Three Steps to Maximizing Dealership Profitability

Contributing Author: John StephensOn the other end of a harsh economic recession, it’s become very clear that Americans of today are drastically different from Americans in 2008. People not only tightened their belts over the past four years, they also completely changed their relationship with retail. And, today’s consumers are focused on keeping their savings intact, companies are concerned with fortifying their business to survive future economic challenges. One way companies like Apple and Google achieved this was through providing more value to their customers through enhanced service offerings such as cloud computing, which made it easier for customers to upgrade mobile technology with a free service which made back-ups and syncing easier and more efficient.

So, let’s stop and think about the retail automotive industry for a second.

Whether the economy is good or bad, consumers will still be in the market for a car. However, their needs for said vehicle may change. For example, with the latest recession, we saw the trend of consumers purchasing cars that last longer with better gas mileage. They didn’t stop buying, they just changed what they bought and how often they bought it. They also became less brand-loyal.

The search for more value now extends beyond the car itself to the dealership experience. With so many dealerships to choose from and less brand loyalty, you actually have a greater chance of increasing foot traffic to your store by focusing on your value proposition.

The first step to fortify your value proposition is to go back to the basics:

  • Hire Top Performers that consistently deliver results on the sales floor and in the F&I office.
  • Place those Top Performers in roles where they will thrive and train them to maximize their strengths.
  • Focus on customer service, not just the sale. The best sales people see themselves as advisers. They listen to the customer and address their needs with courtesy and respect.
  • Position your dealership as providing value beyond low interest rates. This ties back into customer service and bridges into the F&I office. Consumers are paying more attention to their return on investment just like businesses. Provide products and service that reflect their need to keep their savings intact.

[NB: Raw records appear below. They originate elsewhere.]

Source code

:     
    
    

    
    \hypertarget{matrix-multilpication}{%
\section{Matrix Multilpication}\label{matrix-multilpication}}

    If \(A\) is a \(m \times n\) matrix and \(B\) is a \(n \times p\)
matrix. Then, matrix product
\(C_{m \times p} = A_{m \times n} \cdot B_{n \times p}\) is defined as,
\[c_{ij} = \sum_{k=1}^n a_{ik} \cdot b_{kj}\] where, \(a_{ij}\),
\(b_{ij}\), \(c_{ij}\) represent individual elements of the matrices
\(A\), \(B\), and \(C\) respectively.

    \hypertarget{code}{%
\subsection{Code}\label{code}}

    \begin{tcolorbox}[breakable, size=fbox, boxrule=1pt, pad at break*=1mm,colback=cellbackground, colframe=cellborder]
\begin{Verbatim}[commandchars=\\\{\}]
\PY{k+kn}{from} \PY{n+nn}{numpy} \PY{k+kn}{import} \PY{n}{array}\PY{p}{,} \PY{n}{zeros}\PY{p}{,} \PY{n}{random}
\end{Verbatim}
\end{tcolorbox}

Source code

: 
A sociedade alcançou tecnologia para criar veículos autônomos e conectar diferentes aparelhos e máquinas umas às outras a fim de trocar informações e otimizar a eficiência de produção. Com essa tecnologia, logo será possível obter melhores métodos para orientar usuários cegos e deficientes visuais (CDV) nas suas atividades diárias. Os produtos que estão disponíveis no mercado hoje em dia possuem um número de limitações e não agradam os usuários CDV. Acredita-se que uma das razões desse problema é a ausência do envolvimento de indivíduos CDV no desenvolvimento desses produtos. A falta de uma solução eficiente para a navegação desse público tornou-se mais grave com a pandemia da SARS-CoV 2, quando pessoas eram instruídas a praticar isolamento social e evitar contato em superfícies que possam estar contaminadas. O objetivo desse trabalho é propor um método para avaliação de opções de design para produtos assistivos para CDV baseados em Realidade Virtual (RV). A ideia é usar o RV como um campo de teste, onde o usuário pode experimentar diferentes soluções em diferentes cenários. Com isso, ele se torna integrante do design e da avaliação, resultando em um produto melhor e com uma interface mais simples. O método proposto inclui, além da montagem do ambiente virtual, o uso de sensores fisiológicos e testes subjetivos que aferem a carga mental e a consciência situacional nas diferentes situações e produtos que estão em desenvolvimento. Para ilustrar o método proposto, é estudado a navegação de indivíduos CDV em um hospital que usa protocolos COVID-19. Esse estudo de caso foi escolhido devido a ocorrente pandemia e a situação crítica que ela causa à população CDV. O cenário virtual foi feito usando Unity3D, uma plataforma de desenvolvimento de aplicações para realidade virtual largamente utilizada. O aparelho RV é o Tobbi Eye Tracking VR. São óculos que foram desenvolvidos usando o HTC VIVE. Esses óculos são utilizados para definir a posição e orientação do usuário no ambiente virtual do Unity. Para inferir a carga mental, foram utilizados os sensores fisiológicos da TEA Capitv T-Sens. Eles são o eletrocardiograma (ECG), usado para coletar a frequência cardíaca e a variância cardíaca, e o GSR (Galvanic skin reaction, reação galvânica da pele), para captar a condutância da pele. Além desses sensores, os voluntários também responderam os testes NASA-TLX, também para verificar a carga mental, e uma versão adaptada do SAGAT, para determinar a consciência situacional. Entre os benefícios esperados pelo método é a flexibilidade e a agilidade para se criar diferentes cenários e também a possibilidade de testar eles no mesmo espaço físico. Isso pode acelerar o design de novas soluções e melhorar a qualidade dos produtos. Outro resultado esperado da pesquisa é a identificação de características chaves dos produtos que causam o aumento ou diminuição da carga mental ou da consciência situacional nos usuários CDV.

Elementary right? Don’t kid yourself. You might be surprised on how little time gets spent on the basics of right people, right position, right training.

Next, re-evaluate the value you provide in the F&I office. You consistently review how many deals your sales team closes in a month, your product penetration, web traffic, etc. When it comes to analyzing your F&I products, are you taking a strategic approach to analyzing their benefits for your dealership?

Strong F&I products do much more than sell. They:

  • differentiate your dealership in the market;
  • help build customer relationships;
  • are designed with the customer experience in mind; and,
  • increase service retention.

When evaluating your mix of F&I products, think beyond product penetration to how your products enhance gross dealership profit by creating a customer experience that fosters lasting relationships and repeat sales.

Lastly, pay attention to your online presence. According to a 2014 DealerTrack study, consumers now visit 1.2 showrooms before making a decision. This represents a paradigm shift in the way today’s consumers shop for a vehicle. Gone are the days of consumers spending their weekends visiting one dealership after another before a final decision is made. Now, the majority of that research is conducted online.

With the majority of customers browsing dealership websites and customer review sites before walking into on average, one showroom, it’s vital that your dealership has a healthy reputation. A good online reputation relies on the active management of customer review sites. While gaining positive reviews is the immediate goal with these sites, the second most important aspect is responding to negative reviews. Negative reviews don’t necessarily have to give dealerships a negative image. By addressing the customer’s concern and taking the conversation offline, dealerships have a great opportunity to turn that negative review into a positive experience. Customers expect to see negative reviews on these sites, but what they pay the most attention to is how the dealership handles them.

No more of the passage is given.